## Requirement
Set down every entry again word for word, please, but skip the pictures.

======== Provided records

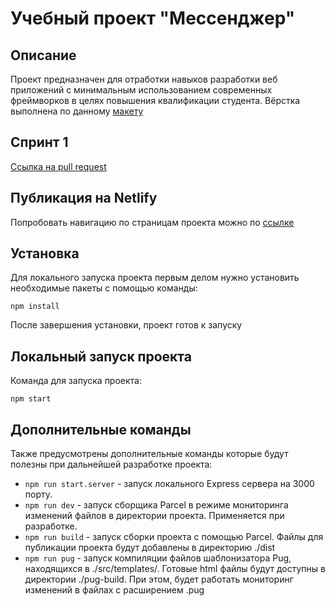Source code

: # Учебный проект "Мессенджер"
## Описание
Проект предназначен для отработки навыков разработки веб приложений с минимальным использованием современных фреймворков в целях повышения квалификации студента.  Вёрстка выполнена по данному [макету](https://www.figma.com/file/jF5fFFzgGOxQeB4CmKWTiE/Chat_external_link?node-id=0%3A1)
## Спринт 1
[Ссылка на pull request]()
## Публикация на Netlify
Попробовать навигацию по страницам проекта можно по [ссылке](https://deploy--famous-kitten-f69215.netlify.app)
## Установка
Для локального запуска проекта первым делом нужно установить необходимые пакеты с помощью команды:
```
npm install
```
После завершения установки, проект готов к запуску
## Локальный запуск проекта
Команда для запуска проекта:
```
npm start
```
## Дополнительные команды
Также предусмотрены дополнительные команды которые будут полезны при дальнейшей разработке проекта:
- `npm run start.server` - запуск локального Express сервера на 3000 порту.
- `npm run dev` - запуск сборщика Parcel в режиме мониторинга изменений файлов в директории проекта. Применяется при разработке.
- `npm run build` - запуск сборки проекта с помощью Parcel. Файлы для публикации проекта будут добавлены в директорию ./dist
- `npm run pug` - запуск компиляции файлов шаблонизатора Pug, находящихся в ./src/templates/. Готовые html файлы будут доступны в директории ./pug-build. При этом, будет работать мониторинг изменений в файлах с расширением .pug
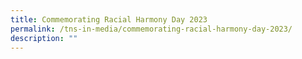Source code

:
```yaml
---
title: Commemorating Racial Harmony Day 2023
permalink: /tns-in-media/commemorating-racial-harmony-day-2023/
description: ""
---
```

================

## Exercise answer
Source code

: # Учебный проект "Мессенджер"
## Описание
Проект предназначен для отработки навыков разработки веб приложений с минимальным использованием современных фреймворков в целях повышения квалификации студента.  Вёрстка выполнена по данному [макету](https://www.figma.com/file/jF5fFFzgGOxQeB4CmKWTiE/Chat_external_link?node-id=0%3A1)
## Спринт 1
[Ссылка на pull request]()
## Публикация на Netlify
Попробовать навигацию по страницам проекта можно по [ссылке](https://deploy--famous-kitten-f69215.netlify.app)
## Установка
Для локального запуска проекта первым делом нужно установить необходимые пакеты с помощью команды:
```
npm install
```
После завершения установки, проект готов к запуску
## Локальный запуск проекта
Команда для запуска проекта:
```
npm start
```
## Дополнительные команды
Также предусмотрены дополнительные команды которые будут полезны при дальнейшей разработке проекта:
- `npm run start.server` - запуск локального Express сервера на 3000 порту.
- `npm run dev` - запуск сборщика Parcel в режиме мониторинга изменений файлов в директории проекта. Применяется при разработке.
- `npm run build` - запуск сборки проекта с помощью Parcel. Файлы для публикации проекта будут добавлены в директорию ./dist
- `npm run pug` - запуск компиляции файлов шаблонизатора Pug, находящихся в ./src/templates/. Готовые html файлы будут доступны в директории ./pug-build. При этом, будет работать мониторинг изменений в файлах с расширением .pug
Source code

:
```yaml
---
title: Commemorating Racial Harmony Day 2023
permalink: /tns-in-media/commemorating-racial-harmony-day-2023/
description: ""
---
```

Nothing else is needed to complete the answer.